◆ Provided data
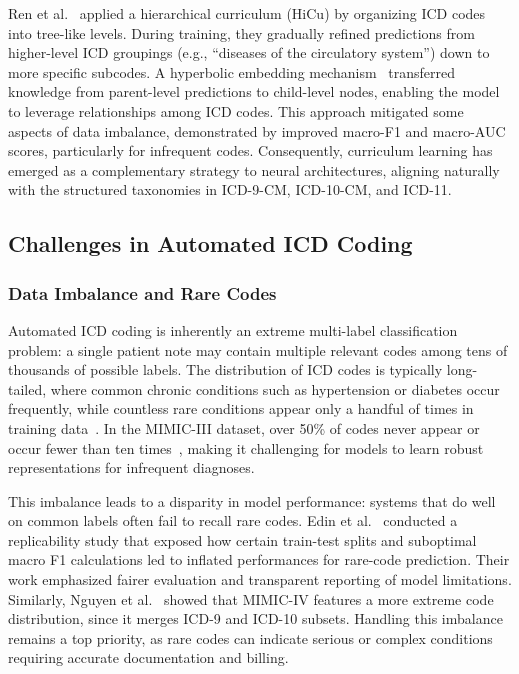 Ren et al.~\citep{ren2022hicu} applied a hierarchical curriculum (HiCu) by organizing ICD codes into tree-like levels. During training, they gradually refined predictions from higher-level ICD groupings (e.g., ``diseases of the circulatory system'') down to more specific subcodes. A hyperbolic embedding mechanism~\citep{nickel2017poincare} transferred knowledge from parent-level predictions to child-level nodes, enabling the model to leverage relationships among ICD codes. This approach mitigated some aspects of data imbalance, demonstrated by improved macro-F1 and macro-AUC scores, particularly for infrequent codes. Consequently, curriculum learning has emerged as a complementary strategy to neural architectures, aligning naturally with the structured taxonomies in ICD-9-CM, ICD-10-CM, and ICD-11.

\subsection{Challenges in Automated ICD Coding}\label{sec:p1:challenges}

\subsubsection{Data Imbalance and Rare Codes}

Automated ICD coding is inherently an extreme multi-label classification problem: a single patient note may contain multiple relevant codes among tens of thousands of possible labels. The distribution of ICD codes is typically long-tailed, where common chronic conditions such as hypertension or diabetes occur frequently, while countless rare conditions appear only a handful of times in training data~\citep{rios2018few}. In the MIMIC-III dataset, over 50\% of codes never appear or occur fewer than ten times~\citep{johnson2016mimic}, making it challenging for models to learn robust representations for infrequent diagnoses.

This imbalance leads to a disparity in model performance: systems that do well on common labels often fail to recall rare codes. Edin et al.~\citep{edin2023automated} conducted a replicability study that exposed how certain train-test splits and suboptimal macro F1 calculations led to inflated performances for rare-code prediction. Their work emphasized fairer evaluation and transparent reporting of model limitations. Similarly, Nguyen et al.~\citep{nguyen2023mimicivicd} showed that MIMIC-IV features a more extreme code distribution, since it merges ICD-9 and ICD-10 subsets. Handling this imbalance remains a top priority, as rare codes can indicate serious or complex conditions requiring accurate documentation and billing.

◆ Work instruction
Please retype every record shown above, exactly as written, but without pictures.

◆ Expected answer
 Ren et al.~\citep{ren2022hicu} applied a hierarchical curriculum (HiCu) by organizing ICD codes into tree-like levels. During training, they gradually refined predictions from higher-level ICD groupings (e.g., ``diseases of the circulatory system'') down to more specific subcodes. A hyperbolic embedding mechanism~\citep{nickel2017poincare} transferred knowledge from parent-level predictions to child-level nodes, enabling the model to leverage relationships among ICD codes. This approach mitigated some aspects of data imbalance, demonstrated by improved macro-F1 and macro-AUC scores, particularly for infrequent codes. Consequently, curriculum learning has emerged as a complementary strategy to neural architectures, aligning naturally with the structured taxonomies in ICD-9-CM, ICD-10-CM, and ICD-11.

\subsection{Challenges in Automated ICD Coding}\label{sec:p1:challenges}

\subsubsection{Data Imbalance and Rare Codes}

Automated ICD coding is inherently an extreme multi-label classification problem: a single patient note may contain multiple relevant codes among tens of thousands of possible labels. The distribution of ICD codes is typically long-tailed, where common chronic conditions such as hypertension or diabetes occur frequently, while countless rare conditions appear only a handful of times in training data~\citep{rios2018few}. In the MIMIC-III dataset, over 50\% of codes never appear or occur fewer than ten times~\citep{johnson2016mimic}, making it challenging for models to learn robust representations for infrequent diagnoses.

This imbalance leads to a disparity in model performance: systems that do well on common labels often fail to recall rare codes. Edin et al.~\citep{edin2023automated} conducted a replicability study that exposed how certain train-test splits and suboptimal macro F1 calculations led to inflated performances for rare-code prediction. Their work emphasized fairer evaluation and transparent reporting of model limitations. Similarly, Nguyen et al.~\citep{nguyen2023mimicivicd} showed that MIMIC-IV features a more extreme code distribution, since it merges ICD-9 and ICD-10 subsets. Handling this imbalance remains a top priority, as rare codes can indicate serious or complex conditions requiring accurate documentation and billing.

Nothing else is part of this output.